══ Records supplied ══
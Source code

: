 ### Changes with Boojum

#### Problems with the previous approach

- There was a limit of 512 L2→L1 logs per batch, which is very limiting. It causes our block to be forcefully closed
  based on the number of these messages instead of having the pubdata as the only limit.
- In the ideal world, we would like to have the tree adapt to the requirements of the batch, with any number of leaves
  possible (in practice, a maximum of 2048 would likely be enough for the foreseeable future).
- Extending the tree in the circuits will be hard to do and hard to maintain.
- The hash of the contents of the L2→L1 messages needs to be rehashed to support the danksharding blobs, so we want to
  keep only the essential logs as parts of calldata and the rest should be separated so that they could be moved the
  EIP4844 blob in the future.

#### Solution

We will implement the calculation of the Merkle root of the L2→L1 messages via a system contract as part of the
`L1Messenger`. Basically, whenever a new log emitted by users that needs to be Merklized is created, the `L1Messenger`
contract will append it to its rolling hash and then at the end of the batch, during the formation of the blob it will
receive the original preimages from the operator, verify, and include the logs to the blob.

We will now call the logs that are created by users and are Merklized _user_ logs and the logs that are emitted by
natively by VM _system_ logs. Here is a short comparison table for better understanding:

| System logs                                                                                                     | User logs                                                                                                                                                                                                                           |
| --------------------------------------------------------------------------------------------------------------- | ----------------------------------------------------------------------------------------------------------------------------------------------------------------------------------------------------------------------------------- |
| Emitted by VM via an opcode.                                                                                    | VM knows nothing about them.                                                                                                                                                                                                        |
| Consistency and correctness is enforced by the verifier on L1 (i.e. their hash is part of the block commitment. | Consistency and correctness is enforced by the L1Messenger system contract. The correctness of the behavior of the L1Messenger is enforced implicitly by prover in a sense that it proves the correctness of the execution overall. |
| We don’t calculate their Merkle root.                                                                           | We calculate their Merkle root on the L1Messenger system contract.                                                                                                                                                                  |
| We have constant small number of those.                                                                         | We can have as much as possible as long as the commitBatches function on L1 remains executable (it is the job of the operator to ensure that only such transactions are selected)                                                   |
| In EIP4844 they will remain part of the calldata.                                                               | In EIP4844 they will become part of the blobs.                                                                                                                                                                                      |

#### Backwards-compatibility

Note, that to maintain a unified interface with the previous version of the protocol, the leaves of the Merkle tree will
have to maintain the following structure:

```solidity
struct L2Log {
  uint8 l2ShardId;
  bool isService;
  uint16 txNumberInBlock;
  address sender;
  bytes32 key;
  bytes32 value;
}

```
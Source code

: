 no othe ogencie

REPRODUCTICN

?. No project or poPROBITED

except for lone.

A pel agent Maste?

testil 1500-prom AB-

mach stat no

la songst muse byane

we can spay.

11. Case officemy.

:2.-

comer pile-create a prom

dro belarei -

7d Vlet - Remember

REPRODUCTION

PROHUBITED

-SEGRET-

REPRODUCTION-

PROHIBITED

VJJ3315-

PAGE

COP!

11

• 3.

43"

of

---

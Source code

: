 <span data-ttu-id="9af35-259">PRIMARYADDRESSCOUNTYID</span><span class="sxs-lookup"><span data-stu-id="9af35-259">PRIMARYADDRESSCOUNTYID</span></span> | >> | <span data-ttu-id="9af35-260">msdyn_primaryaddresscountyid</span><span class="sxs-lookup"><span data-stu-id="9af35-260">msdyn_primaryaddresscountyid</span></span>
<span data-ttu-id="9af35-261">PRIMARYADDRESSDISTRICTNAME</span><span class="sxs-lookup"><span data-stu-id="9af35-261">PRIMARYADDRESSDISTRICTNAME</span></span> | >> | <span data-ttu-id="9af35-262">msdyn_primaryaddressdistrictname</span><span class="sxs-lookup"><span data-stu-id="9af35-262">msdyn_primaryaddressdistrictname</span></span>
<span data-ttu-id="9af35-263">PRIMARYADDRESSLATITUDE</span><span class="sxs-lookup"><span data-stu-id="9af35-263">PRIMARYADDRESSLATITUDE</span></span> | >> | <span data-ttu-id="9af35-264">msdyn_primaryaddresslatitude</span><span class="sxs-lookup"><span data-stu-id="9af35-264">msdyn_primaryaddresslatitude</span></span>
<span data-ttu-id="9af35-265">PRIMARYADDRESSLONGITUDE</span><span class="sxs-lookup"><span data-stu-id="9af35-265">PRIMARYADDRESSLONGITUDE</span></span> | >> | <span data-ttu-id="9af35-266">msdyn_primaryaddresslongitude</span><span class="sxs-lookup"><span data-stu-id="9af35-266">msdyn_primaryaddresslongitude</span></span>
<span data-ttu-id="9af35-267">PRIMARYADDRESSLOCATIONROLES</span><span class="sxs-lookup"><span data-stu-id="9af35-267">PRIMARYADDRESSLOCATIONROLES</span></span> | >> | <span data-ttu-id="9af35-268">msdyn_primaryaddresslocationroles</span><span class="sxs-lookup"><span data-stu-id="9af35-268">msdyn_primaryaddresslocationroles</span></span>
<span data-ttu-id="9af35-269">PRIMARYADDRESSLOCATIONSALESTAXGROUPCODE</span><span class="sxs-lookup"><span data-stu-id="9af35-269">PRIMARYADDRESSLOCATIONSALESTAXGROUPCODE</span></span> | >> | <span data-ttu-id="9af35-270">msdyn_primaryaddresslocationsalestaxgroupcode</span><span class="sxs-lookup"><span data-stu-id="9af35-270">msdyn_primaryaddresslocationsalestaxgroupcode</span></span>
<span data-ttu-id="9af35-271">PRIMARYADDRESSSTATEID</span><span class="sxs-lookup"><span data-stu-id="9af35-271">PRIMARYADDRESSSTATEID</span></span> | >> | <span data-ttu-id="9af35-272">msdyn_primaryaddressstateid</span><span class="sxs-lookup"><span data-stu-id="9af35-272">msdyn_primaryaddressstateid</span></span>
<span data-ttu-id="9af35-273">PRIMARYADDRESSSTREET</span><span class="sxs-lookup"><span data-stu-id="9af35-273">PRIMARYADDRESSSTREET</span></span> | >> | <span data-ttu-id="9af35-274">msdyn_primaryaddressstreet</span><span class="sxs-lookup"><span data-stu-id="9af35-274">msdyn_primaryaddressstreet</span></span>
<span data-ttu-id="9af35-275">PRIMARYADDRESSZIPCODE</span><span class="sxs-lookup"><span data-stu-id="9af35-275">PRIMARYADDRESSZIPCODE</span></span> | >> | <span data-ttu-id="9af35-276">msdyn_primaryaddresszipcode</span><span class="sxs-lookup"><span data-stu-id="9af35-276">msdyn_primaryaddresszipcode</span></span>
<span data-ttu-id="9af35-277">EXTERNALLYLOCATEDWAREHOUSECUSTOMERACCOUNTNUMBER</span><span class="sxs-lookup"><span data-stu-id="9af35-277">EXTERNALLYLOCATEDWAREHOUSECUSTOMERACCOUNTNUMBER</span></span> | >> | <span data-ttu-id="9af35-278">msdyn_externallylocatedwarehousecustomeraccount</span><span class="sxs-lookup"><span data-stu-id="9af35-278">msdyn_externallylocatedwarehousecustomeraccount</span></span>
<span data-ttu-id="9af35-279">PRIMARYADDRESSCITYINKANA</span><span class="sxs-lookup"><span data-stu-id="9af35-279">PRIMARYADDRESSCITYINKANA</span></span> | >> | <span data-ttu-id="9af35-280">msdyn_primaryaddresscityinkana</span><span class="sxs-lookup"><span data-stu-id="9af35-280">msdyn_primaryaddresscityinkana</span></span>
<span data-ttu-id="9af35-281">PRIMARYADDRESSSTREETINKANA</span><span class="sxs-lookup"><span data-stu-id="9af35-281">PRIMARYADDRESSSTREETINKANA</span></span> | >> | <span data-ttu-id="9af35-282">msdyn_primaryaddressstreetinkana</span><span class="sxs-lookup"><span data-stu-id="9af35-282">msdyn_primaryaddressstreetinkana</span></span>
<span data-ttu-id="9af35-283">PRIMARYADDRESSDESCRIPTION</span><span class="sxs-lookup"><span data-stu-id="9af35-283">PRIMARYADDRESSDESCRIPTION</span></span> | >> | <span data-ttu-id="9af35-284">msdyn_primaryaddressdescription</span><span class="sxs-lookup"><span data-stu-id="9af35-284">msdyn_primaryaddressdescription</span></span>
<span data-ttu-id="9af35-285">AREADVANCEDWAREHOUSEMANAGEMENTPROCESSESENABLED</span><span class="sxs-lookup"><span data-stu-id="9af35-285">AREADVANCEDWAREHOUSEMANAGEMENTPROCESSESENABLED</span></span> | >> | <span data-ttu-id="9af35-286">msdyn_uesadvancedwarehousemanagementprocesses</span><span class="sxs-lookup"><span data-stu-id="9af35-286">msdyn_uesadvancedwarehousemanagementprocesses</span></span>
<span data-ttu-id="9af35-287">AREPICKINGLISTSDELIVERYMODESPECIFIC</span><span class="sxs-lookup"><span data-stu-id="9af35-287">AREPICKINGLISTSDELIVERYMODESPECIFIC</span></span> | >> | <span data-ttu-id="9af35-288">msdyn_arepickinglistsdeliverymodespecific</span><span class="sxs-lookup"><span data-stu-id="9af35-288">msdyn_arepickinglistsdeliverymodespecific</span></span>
═══
[What you are asked to do]:
Your answer should reproduce each line of the listing that holds the word "Merklized".

[Result]:
`L1Messenger`. Basically, whenever a new log emitted by users that needs to be Merklized is created, the `L1Messenger`
We will now call the logs that are created by users and are Merklized _user_ logs and the logs that are emitted by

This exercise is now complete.